New integrated search enhances access to Library and Museum collections

Posted: Wednesday, 16 October 2019 - 11:56am

Marquand Library of Art and Archaeology. Photo by Denise Applewhite, Office of Communications

 

The Princeton University Library and Princeton University Art Museum have launched an integrated discovery capability allowing users to search both institutions’ collections from a unified location.

Visitors conducting searches on the Library website will now see objects from the Museum’s collections included in the search results, along with other various topic-related Library holdings such as books, journals, archives, maps and geographic collections, digital collections, and databases. For example, a search for “Monet” brings up over 2,000 items from the Library catalog along with 19 objects from the Museum’s collection, including the French painter’s renowned Water Lilies and Japanese Bridge.

“This service is both an asset to our patron community as well as a testament to the quality of work our respective cataloging and IT teams have performed over the last several years," said Jon Stroop, Director of Library IT and Metadata Services.

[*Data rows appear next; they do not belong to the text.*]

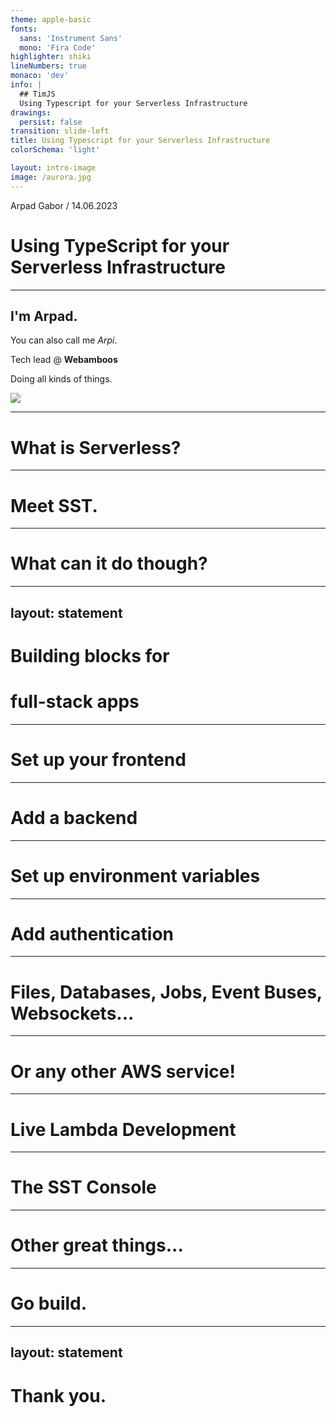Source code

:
 ```yaml
---
theme: apple-basic
fonts:
  sans: 'Instrument Sans'
  mono: 'Fira Code'
highlighter: shiki
lineNumbers: true
monaco: 'dev'
info: |
  ## TimJS
  Using Typescript for your Serverless Infrastructure
drawings:
  persist: false
transition: slide-left
title: Using Typescript for your Serverless Infrastructure
colorSchema: 'light'

layout: intro-image
image: /aurora.jpg
---
```


<div class="absolute top-10 px-12">
  <span class="font-500">
    Arpad Gabor / 14.06.2023
  </span>
</div>

<div class="absolute bottom-10 px-12">
  <div class="border rounded-lg border-white/10 bg-white/5 backdrop-blur-sm px-6 py-4">
    <h1 class="tracking-tight !leading-none font-900 !m-0">Using TypeScript for your <span class="">Serverless Infrastructure</span> </h1>
  </div>
</div>

---

<section class="flex h-full space-x-8">
  <div class="p-8 w-1/2">

  # I'm Arpad.

  You can also call me *Arpi*.

  Tech lead @ **Webamboos**

  Doing all kinds of things.

  </div>

  <div class="p-2 rounded-lg bg-black/5 border border-black/10 backdrop-blur-sm w-1/2">
    <img src="/me.jpg" class="object-cover h-full w-full border border-white/25 rounded" />
  </div>
</section>


---

# What is Serverless?

---

# Meet SST.

---

# What can it do though?

---
layout: statement
---

# Building blocks for
# full-stack apps

---

# Set up your frontend

---

# Add a backend

---

# Set up environment variables

---

# Add authentication

---

# Files, Databases, Jobs, Event Buses, Websockets...

---

# Or any other AWS service!

---

# Live Lambda Development

---

# The SST Console

---

# Other great things...

---

# Go build.

---
layout: statement
---

# Thank you.
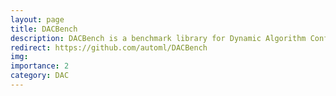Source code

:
 ```yaml
---
layout: page
title: DACBench
description: DACBench is a benchmark library for Dynamic Algorithm Configuration. Its focus is on reproducibility and comparability of different DAC methods as well as easy analysis of the optimization process.
redirect: https://github.com/automl/DACBench
img: 
importance: 2
category: DAC
---
```

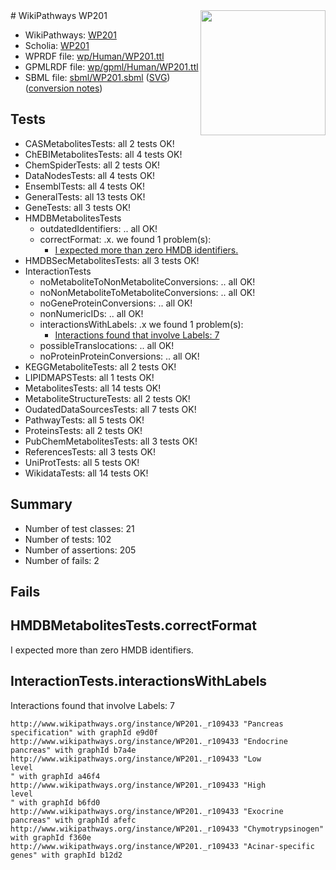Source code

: <img style="float: right; width: 200px" src="../logo.png" />
# WikiPathways WP201

* WikiPathways: [WP201](https://identifiers.org/wikipathways:WP201)
* Scholia: [WP201](https://scholia.toolforge.org/wikipathways/WP201)
* WPRDF file: [wp/Human/WP201.ttl](../wp/Human/WP201.ttl)
* GPMLRDF file: [wp/gpml/Human/WP201.ttl](../wp/gpml/Human/WP201.ttl)
* SBML file: [sbml/WP201.sbml](../sbml/WP201.sbml) ([SVG](../sbml/WP201.svg)) ([conversion notes](../sbml/WP201.txt))

## Tests
* CASMetabolitesTests: all 2 tests OK!
* ChEBIMetabolitesTests: all 4 tests OK!
* ChemSpiderTests: all 2 tests OK!
* DataNodesTests: all 4 tests OK!
* EnsemblTests: all 4 tests OK!
* GeneralTests: all 13 tests OK!
* GeneTests: all 3 tests OK!
* HMDBMetabolitesTests
    * outdatedIdentifiers: .. all OK!
    * correctFormat: .x. we found 1 problem(s):
        * [I expected more than zero HMDB identifiers.](#ad154c1e)
* HMDBSecMetabolitesTests: all 3 tests OK!
* InteractionTests
    * noMetaboliteToNonMetaboliteConversions: .. all OK!
    * noNonMetaboliteToMetaboliteConversions: .. all OK!
    * noGeneProteinConversions: .. all OK!
    * nonNumericIDs: .. all OK!
    * interactionsWithLabels: .x we found 1 problem(s):
        * [Interactions found that involve Labels: 7](#630d267e)
    * possibleTranslocations: .. all OK!
    * noProteinProteinConversions: .. all OK!
* KEGGMetaboliteTests: all 2 tests OK!
* LIPIDMAPSTests: all 1 tests OK!
* MetabolitesTests: all 14 tests OK!
* MetaboliteStructureTests: all 2 tests OK!
* OudatedDataSourcesTests: all 7 tests OK!
* PathwayTests: all 5 tests OK!
* ProteinsTests: all 2 tests OK!
* PubChemMetabolitesTests: all 3 tests OK!
* ReferencesTests: all 3 tests OK!
* UniProtTests: all 5 tests OK!
* WikidataTests: all 14 tests OK!


## Summary

* Number of test classes: 21
* Number of tests: 102
* Number of assertions: 205
* Number of fails: 2

## Fails

<a name="ad154c1e" />

## HMDBMetabolitesTests.correctFormat

I expected more than zero HMDB identifiers.
<a name="630d267e" />

## InteractionTests.interactionsWithLabels

Interactions found that involve Labels: 7
```
http://www.wikipathways.org/instance/WP201._r109433 "Pancreas specification" with graphId e9d0f
http://www.wikipathways.org/instance/WP201._r109433 "Endocrine pancreas" with graphId b7a4e
http://www.wikipathways.org/instance/WP201._r109433 "Low
level
" with graphId a46f4
http://www.wikipathways.org/instance/WP201._r109433 "High 
level
" with graphId b6fd0
http://www.wikipathways.org/instance/WP201._r109433 "Exocrine pancreas" with graphId afefc
http://www.wikipathways.org/instance/WP201._r109433 "Chymotrypsinogen" with graphId f360e
http://www.wikipathways.org/instance/WP201._r109433 "Acinar-specific genes" with graphId b12d2
```


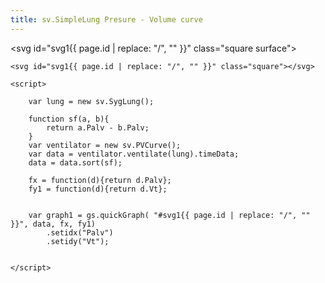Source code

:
 ```yaml
---
title: sv.SimpleLung Presure - Volume curve
---
```

<svg id="svg1{{ page.id | replace: "/", "" }}" class="square surface"></svg>

	<svg id="svg1{{ page.id | replace: "/", "" }}" class="square"></svg>

	<script>

		var lung = new sv.SygLung();

		function sf(a, b){
			return a.Palv - b.Palv;
		}
		var ventilator = new sv.PVCurve();
		var data = ventilator.ventilate(lung).timeData;
		data = data.sort(sf);

		fx = function(d){return d.Palv};
		fy1 = function(d){return d.Vt};


		var graph1 = gs.quickGraph( "#svg1{{ page.id | replace: "/", "" }}", data, fx, fy1)
			.setidx("Palv")
			.setidy("Vt");


	</script>


<script>

	var lung = new sv.SygLung();

	function sf(a, b){
		return a.Palv - b.Palv;
	}
	var ventilator = new sv.PVCurve();
	var data = ventilator.ventilate(lung).timeData;
	data = data.sort(sf);

	fx = function(d){return d.Palv};
	fy1 = function(d){return d.Vt};


	var graph1 = gs.quickGraph( "#svg1{{ page.id | replace: "/", "" }}", data, fx, fy1)
		.setidx("Palv")
		.setidy("Vt");


</script>
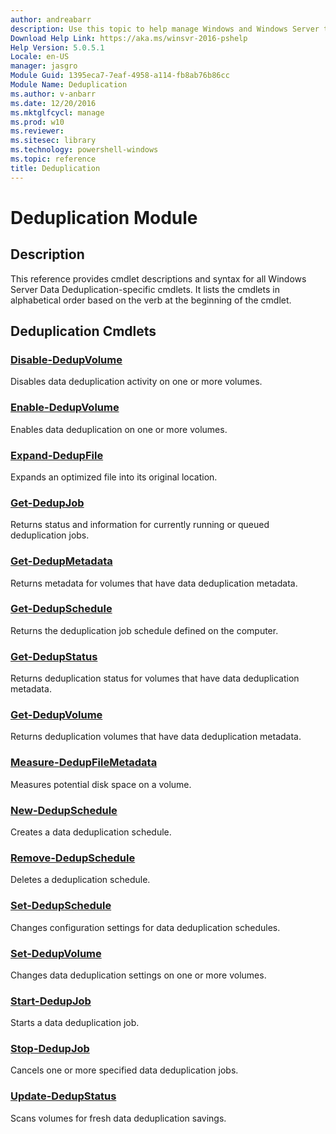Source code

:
 ```yaml
---
author: andreabarr
description: Use this topic to help manage Windows and Windows Server technologies with Windows PowerShell.
Download Help Link: https://aka.ms/winsvr-2016-pshelp
Help Version: 5.0.5.1
Locale: en-US
manager: jasgro
Module Guid: 1395eca7-7eaf-4958-a114-fb8ab76b86cc
Module Name: Deduplication
ms.author: v-anbarr
ms.date: 12/20/2016
ms.mktglfcycl: manage
ms.prod: w10
ms.reviewer: 
ms.sitesec: library
ms.technology: powershell-windows
ms.topic: reference
title: Deduplication
---
```


# Deduplication Module
## Description
This reference provides cmdlet descriptions and syntax for all Windows Server Data Deduplication-specific cmdlets. 
It lists the cmdlets in alphabetical order based on the verb at the beginning of the cmdlet.

## Deduplication Cmdlets
### [Disable-DedupVolume](./Disable-DedupVolume.md)
Disables data deduplication activity on one or more volumes.

### [Enable-DedupVolume](./Enable-DedupVolume.md)
Enables data deduplication on one or more volumes.

### [Expand-DedupFile](./Expand-DedupFile.md)
Expands an optimized file into its original location.

### [Get-DedupJob](./Get-DedupJob.md)
Returns status and information for currently running or queued deduplication jobs.

### [Get-DedupMetadata](./Get-DedupMetadata.md)
Returns metadata for volumes that have data deduplication metadata.

### [Get-DedupSchedule](./Get-DedupSchedule.md)
Returns the deduplication job schedule defined on the computer.

### [Get-DedupStatus](./Get-DedupStatus.md)
Returns deduplication status for volumes that have data deduplication metadata.

### [Get-DedupVolume](./Get-DedupVolume.md)
Returns deduplication volumes that have data deduplication metadata.

### [Measure-DedupFileMetadata](./Measure-DedupFileMetadata.md)
Measures potential disk space on a volume.

### [New-DedupSchedule](./New-DedupSchedule.md)
Creates a data deduplication schedule.

### [Remove-DedupSchedule](./Remove-DedupSchedule.md)
Deletes a deduplication schedule.

### [Set-DedupSchedule](./Set-DedupSchedule.md)
Changes configuration settings for data deduplication schedules.

### [Set-DedupVolume](./Set-DedupVolume.md)
Changes data deduplication settings on one or more volumes.

### [Start-DedupJob](./Start-DedupJob.md)
Starts a data deduplication job.

### [Stop-DedupJob](./Stop-DedupJob.md)
Cancels one or more specified data deduplication jobs.

### [Update-DedupStatus](./Update-DedupStatus.md)
Scans volumes for fresh data deduplication savings.


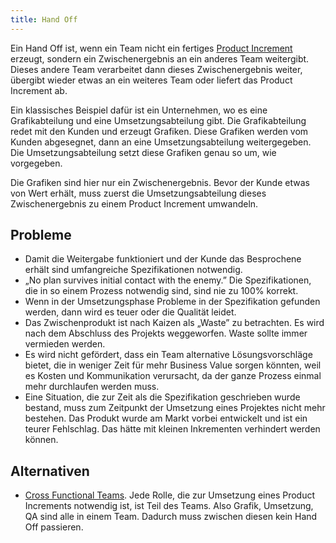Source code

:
 ```yaml
---
title: Hand Off
---
```

Ein Hand Off ist, wenn ein Team nicht ein fertiges [Product Increment](/kb/product-increment) erzeugt, sondern ein Zwischenergebnis an ein anderes Team weitergibt. Dieses andere Team verarbeitet dann dieses Zwischenergebnis weiter, übergibt wieder etwas an ein weiteres Team oder liefert das Product Increment ab.

Ein klassisches Beispiel dafür ist ein Unternehmen, wo es eine Grafikabteilung und eine Umsetzungsabteilung gibt. Die Grafikabteilung redet mit den Kunden und erzeugt Grafiken. Diese Grafiken werden vom Kunden abgesegnet, dann an eine Umsetzungsabteilung weitergegeben. Die Umsetzungsabteilung setzt diese Grafiken genau so um, wie vorgegeben.

Die Grafiken sind hier nur ein Zwischenergebnis. Bevor der Kunde etwas von Wert erhält, muss zuerst die Umsetzungsabteilung dieses Zwischenergebnis zu einem Product Increment umwandeln.

## Probleme

- Damit die Weitergabe funktioniert und der Kunde das Besprochene erhält sind umfangreiche Spezifikationen notwendig.
- „No plan survives initial contact with the enemy.” Die Spezifikationen, die in so einem Prozess notwendig sind, sind nie zu 100% korrekt.
- Wenn in der Umsetzungsphase Probleme in der Spezifikation gefunden werden, dann wird es teuer oder die Qualität leidet.
- Das Zwischenprodukt ist nach Kaizen als „Waste” zu betrachten. Es wird nach dem Abschluss des Projekts weggeworfen. Waste sollte immer vermieden werden.
- Es wird nicht gefördert, dass ein Team alternative Lösungsvorschläge bietet, die in weniger Zeit für mehr Business Value sorgen könnten, weil es Kosten und Kommunikation verursacht, da der ganze Prozess einmal mehr durchlaufen werden muss.
- Eine Situation, die zur Zeit als die Spezifikation geschrieben wurde bestand, muss zum Zeitpunkt der Umsetzung eines Projektes nicht mehr bestehen. Das Produkt wurde am Markt vorbei entwickelt und ist ein teurer Fehlschlag. Das hätte mit kleinen Inkrementen verhindert werden können.

## Alternativen

- [Cross Functional Teams](/kb/cross-functional-team). Jede Rolle, die zur Umsetzung eines Product Increments notwendig ist, ist Teil des Teams. Also Grafik, Umsetzung, QA sind alle in einem Team. Dadurch muss zwischen diesen kein Hand Off passieren.
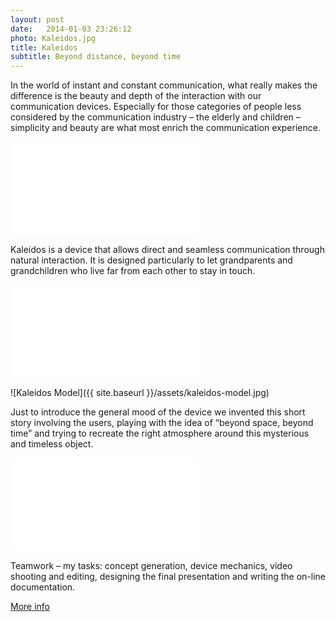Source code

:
 ```yaml
---
layout: post
date:   2014-01-03 23:26:12
photo: Kaleidos.jpg
title: Kaleidos
subtitle: Beyond distance, beyond time
---
```


In the world of instant and constant communication, what really makes the difference is the beauty and depth of the interaction with our communication devices. Especially for those categories of people less considered by the communication industry – the elderly and children – simplicity and beauty are what most enrich the communication experience.

<div class="video-wrapper"><iframe src="//player.vimeo.com/video/23199278?title=0&amp;byline=0&amp;portrait=0"  frameborder="0" allowfullscreen="allowfullscreen"></iframe></div>

Kaleidos is a device that allows direct and seamless communication through natural interaction. It is designed particularly to let grandparents and grandchildren who live far from each other to stay in touch.

<div class="video-wrapper"><iframe src="//player.vimeo.com/video/23221340?title=0&amp;byline=0&amp;portrait=0"  frameborder="0" allowfullscreen="allowfullscreen"></iframe></div>

![Kaleidos Model]({{ site.baseurl }}/assets/kaleidos-model.jpg)

Just to introduce the general mood of the device we invented this short story involving the users, playing with the idea of “beyond space, beyond time” and trying to recreate the right atmosphere around this mysterious and timeless object.

<div class="video-wrapper"><iframe src="//player.vimeo.com/video/23199730?title=0&amp;byline=0&amp;portrait=0"  frameborder="0" allowfullscreen="allowfullscreen"></iframe></div>

Teamwork – my tasks: concept generation, device mechanics, video shooting and editing, designing the final presentation and writing the on-line documentation.

[More info](http://www.interaction-venice.net/iuav1011studio2/projects/kaleidos/)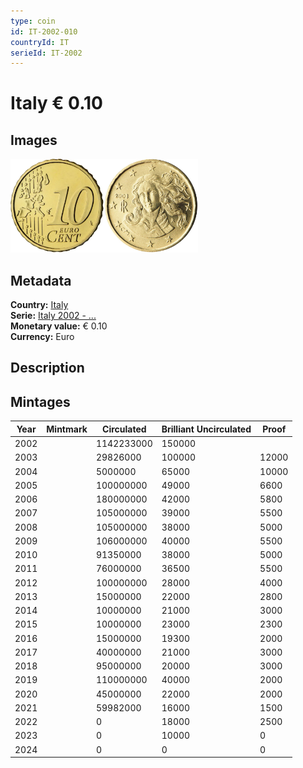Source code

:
 ```yaml
---
type: coin
id: IT-2002-010
countryId: IT
serieId: IT-2002
---
```


# Italy € 0.10

## Images

<img src="../../../Images/common-2002-010.webp" height="150" alt="Front image"><img src="Images/italy-2002-010.webp" height="150" alt="Back image">

## Metadata

**Country:** [Italy](../index.md)\
**Serie:** [Italy 2002 - ...](index.md)\
**Monetary value:** € 0.10\
**Currency:** Euro

## Description

## Mintages

| Year | Mintmark | Circulated | Brilliant Uncirculated | Proof |
| ---- | -------- | ---------- | ---------------------- | ----- |
| 2002 |          | 1142233000 | 150000                 |       |
| 2003 |          | 29826000   | 100000                 | 12000 |
| 2004 |          | 5000000    | 65000                  | 10000 |
| 2005 |          | 100000000  | 49000                  | 6600  |
| 2006 |          | 180000000  | 42000                  | 5800  |
| 2007 |          | 105000000  | 39000                  | 5500  |
| 2008 |          | 105000000  | 38000                  | 5000  |
| 2009 |          | 106000000  | 40000                  | 5500  |
| 2010 |          | 91350000   | 38000                  | 5000  |
| 2011 |          | 76000000   | 36500                  | 5500  |
| 2012 |          | 100000000  | 28000                  | 4000  |
| 2013 |          | 15000000   | 22000                  | 2800  |
| 2014 |          | 10000000   | 21000                  | 3000  |
| 2015 |          | 10000000   | 23000                  | 2300  |
| 2016 |          | 15000000   | 19300                  | 2000  |
| 2017 |          | 40000000   | 21000                  | 3000  |
| 2018 |          | 95000000   | 20000                  | 3000  |
| 2019 |          | 110000000  | 40000                  | 2000  |
| 2020 |          | 45000000   | 22000                  | 2000  |
| 2021 |          | 59982000   | 16000                  | 1500  |
| 2022 |          | 0          | 18000                  | 2500  |
| 2023 |          | 0          | 10000                  | 0     |
| 2024 |          | 0          | 0                      | 0     |

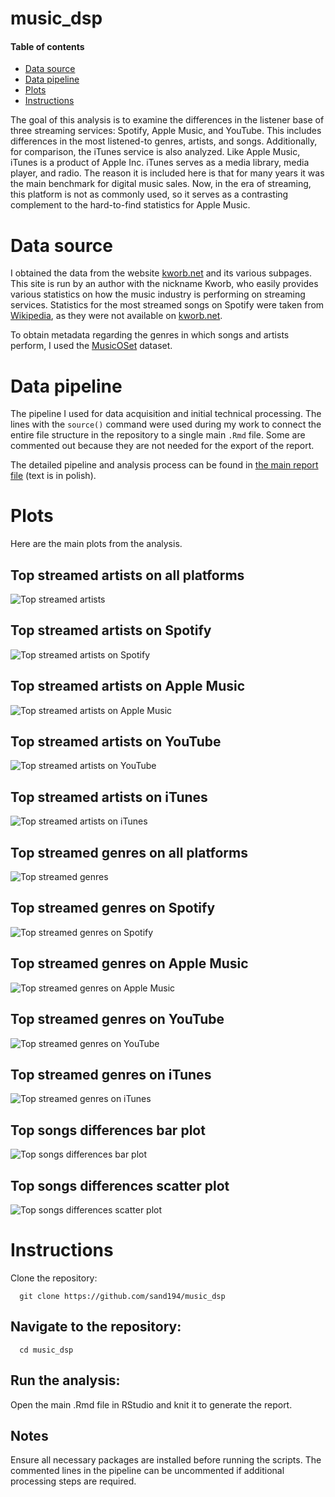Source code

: # music_dsp

#### Table of contents
- [Data source](#data-source)
- [Data pipeline](#data-pipeline)
- [Plots](#plots)
- [Instructions](#instructions)

The goal of this analysis is to examine the differences in the listener base of three streaming services: Spotify, Apple Music, and YouTube. This includes differences in the most listened-to genres, artists, and songs. Additionally, for comparison, the iTunes service is also analyzed. Like Apple Music, iTunes is a product of Apple Inc. iTunes serves as a media library, media player, and radio. The reason it is included here is that for many years it was the main benchmark for digital music sales. Now, in the era of streaming, this platform is not as commonly used, so it serves as a contrasting complement to the hard-to-find statistics for Apple Music.

# Data source
I obtained the data from the website [kworb.net](https://kworb.net) and its various subpages. This site is run by an author with the nickname Kworb, who easily provides various statistics on how the music industry is performing on streaming services. Statistics for the most streamed songs on Spotify were taken from [Wikipedia](https://en.wikipedia.org/wiki/List_of_Spotify_streaming_records), as they were not available on [kworb.net](https://kworb.net).

To obtain metadata regarding the genres in which songs and artists perform, I used the [MusicOSet](https://marianaossilva.github.io/DSW2019/) dataset.

# Data pipeline
The pipeline I used for data acquisition and initial technical processing. The lines with the `source()` command were used during my work to connect the entire file structure in the repository to a single main `.Rmd` file. Some are commented out because they are not needed for the export of the report.

The detailed pipeline and analysis process can be found in [the main report file](https://github.com/sand194/music_dsp/blob/main/R_Projekt_Jakub_Piasek_raport.html) (text is in polish).

# Plots
Here are the main plots from the analysis.

## Top streamed artists on all platforms
![Top streamed artists](plots/plot_top_artists.png)

## Top streamed artists on Spotify
![Top streamed artists on Spotify](plots/plot_top_artists_spotify.png)

## Top streamed artists on Apple Music
![Top streamed artists on Apple Music](plots/plot_top_artists_apple.png)

## Top streamed artists on YouTube
![Top streamed artists on YouTube](plots/plot_top_artists_yt.png)

## Top streamed artists on iTunes
![Top streamed artists on iTunes](plots/plot_top_artists_itunes.png)

## Top streamed genres on all platforms
![Top streamed genres](plots/plot_top_genres.png)

## Top streamed genres on Spotify
![Top streamed genres on Spotify](plots/plot_top_genres_spotify.png)

## Top streamed genres on Apple Music
![Top streamed genres on Apple Music](plots/plot_top_genres_apple.png)

## Top streamed genres on YouTube
![Top streamed genres on YouTube](plots/plot_top_genres_yt.png)

## Top streamed genres on iTunes
![Top streamed genres on iTunes](plots/plot_top_genres_itunes.png)

## Top songs differences bar plot
![Top songs differences bar plot](plots/top_songs_differences_bar_plot.png)

## Top songs differences scatter plot
![Top songs differences scatter plot](plots/top_songs_differences_scatter_plot.png)


# Instructions
  Clone the repository:
```shell
  git clone https://github.com/sand194/music_dsp
```

## Navigate to the repository:
```shell
  cd music_dsp
```

## Run the analysis:
Open the main .Rmd file in RStudio and knit it to generate the report.

## Notes
Ensure all necessary packages are installed before running the scripts. The commented lines in the pipeline can be uncommented if additional processing steps are required.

Previously, neither party had adequate access to the underlying data in its systems to support a service like this. Development of local APIs [application programming interface] to open up their metadata, emerging standards within the cultural heritage community, and improvement of certain elements in both the Museum and Library’s descriptive metadata are among the key factors he cited that ultimately made this possible.

As the initiative evolves, the Museum and Library plan to gather user feedback which is needed to refine metadata mappings to enhance detailed search results. At this time, this interface provides an excellent point of entry for users who are trying to get a general sense of familiarity with these two vast collections.

"It is important for our teams to not only make research simpler for our users, but to do it in a way that lays a technology foundation for future enhancements and innovation," said Cathryn Goodwin, Museum Manager of Collections Information. "We are fortunate to have the support of the University and others to allow us to build toward a long-term vision of ever increasing access to our collections."

Monet's Water Lilies and Japanese Bridge

A search for 'Monet' on the Library website brings up over 2,000 items from the Library catalog along with 19 objects from the Museum’s collection, including this 1899 piece, the French painter’s renowned Water Lilies and Japanese Bridge. From the Princeton University Art Museum's Collection of William Church Osborn, Class of 1883.

Plans are in place for additional enhancements to the joint search capability, including the integration of Library results in searches conducted from the Museum website later this year. The partners are also discussing shared digital collections and sharing digital images across repositories.

The Museum’s contributions to this project were made possible in large part through its ongoing Collections Discovery Initiative, which began in 2015 and has focused on cataloging and infrastructure that built the foundation for data services like the integrated search function. These efforts continue today through the generous support of the University’s Office of the Provost and grants provided by the Institute of Museum and Library Sciences, and the Mellon Foundation. 

Providing an integrated search service also supports our faculty and graduate students as they explore collections to utilize in their curriculum. “Teach With Collections at Princeton”—a new teaching initiative, jointly developed by the Library, the Museum, and the McGraw Center for Teaching and Learning, launched this fall. “Teach With Collections” supports the use of Princeton’s rich collections to enhance undergraduate and graduate-level teaching by providing faculty and instructors collaboration, new collection-based resources, and pedagogical guidance on teaching with art, archival, and special collections materials.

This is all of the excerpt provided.